[Opening RAW DATA section]
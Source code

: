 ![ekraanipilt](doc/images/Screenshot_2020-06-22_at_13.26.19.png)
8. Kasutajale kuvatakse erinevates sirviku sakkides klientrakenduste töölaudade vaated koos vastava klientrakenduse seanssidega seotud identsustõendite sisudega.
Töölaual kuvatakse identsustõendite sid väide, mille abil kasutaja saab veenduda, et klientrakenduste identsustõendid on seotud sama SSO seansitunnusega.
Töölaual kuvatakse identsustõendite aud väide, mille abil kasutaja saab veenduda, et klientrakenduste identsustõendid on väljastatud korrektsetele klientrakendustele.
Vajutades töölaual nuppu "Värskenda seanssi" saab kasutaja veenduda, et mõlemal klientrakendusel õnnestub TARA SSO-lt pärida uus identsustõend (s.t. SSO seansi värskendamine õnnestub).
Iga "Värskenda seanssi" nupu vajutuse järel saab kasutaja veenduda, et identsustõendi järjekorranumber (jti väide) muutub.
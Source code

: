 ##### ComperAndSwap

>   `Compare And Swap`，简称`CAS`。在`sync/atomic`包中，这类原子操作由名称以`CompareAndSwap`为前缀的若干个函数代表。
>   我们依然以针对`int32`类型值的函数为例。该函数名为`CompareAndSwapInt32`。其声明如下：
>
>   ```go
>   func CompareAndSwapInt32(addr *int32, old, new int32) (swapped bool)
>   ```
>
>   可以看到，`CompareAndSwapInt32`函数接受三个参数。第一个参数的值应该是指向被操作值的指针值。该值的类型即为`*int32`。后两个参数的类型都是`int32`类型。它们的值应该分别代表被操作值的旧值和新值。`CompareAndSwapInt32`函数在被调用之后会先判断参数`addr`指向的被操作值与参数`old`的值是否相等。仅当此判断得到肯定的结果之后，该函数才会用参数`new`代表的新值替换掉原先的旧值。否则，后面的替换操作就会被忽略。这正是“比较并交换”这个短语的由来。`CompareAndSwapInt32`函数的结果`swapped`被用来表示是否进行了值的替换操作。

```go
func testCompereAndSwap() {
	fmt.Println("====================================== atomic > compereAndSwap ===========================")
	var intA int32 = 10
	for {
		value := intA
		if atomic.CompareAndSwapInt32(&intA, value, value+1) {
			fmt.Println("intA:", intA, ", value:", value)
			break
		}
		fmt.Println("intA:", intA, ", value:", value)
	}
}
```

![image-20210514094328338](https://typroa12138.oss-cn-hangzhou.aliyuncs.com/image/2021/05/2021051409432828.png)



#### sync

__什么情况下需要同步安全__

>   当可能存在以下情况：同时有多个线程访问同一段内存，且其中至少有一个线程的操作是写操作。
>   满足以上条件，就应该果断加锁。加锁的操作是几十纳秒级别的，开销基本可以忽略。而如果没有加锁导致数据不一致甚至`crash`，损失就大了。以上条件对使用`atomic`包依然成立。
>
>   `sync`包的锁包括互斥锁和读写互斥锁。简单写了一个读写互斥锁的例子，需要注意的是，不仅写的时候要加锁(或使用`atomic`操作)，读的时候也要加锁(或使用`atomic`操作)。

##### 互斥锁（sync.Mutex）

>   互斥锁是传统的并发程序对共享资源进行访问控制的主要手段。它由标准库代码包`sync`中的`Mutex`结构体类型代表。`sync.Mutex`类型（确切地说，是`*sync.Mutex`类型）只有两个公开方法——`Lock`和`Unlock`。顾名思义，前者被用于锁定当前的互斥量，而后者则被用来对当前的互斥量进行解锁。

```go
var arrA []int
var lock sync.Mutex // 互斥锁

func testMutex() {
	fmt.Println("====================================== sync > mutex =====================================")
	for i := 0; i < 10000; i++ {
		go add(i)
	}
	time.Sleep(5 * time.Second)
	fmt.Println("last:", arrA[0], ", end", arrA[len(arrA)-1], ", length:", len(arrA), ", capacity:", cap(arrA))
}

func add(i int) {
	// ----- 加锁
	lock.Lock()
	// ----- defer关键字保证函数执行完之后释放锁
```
[Closing RAW DATA section]
WHAT TO PRODUCE: Considering each line of the records on its own, count those that contain "intA" and give only that number.

WRITTEN SOLUTION: 5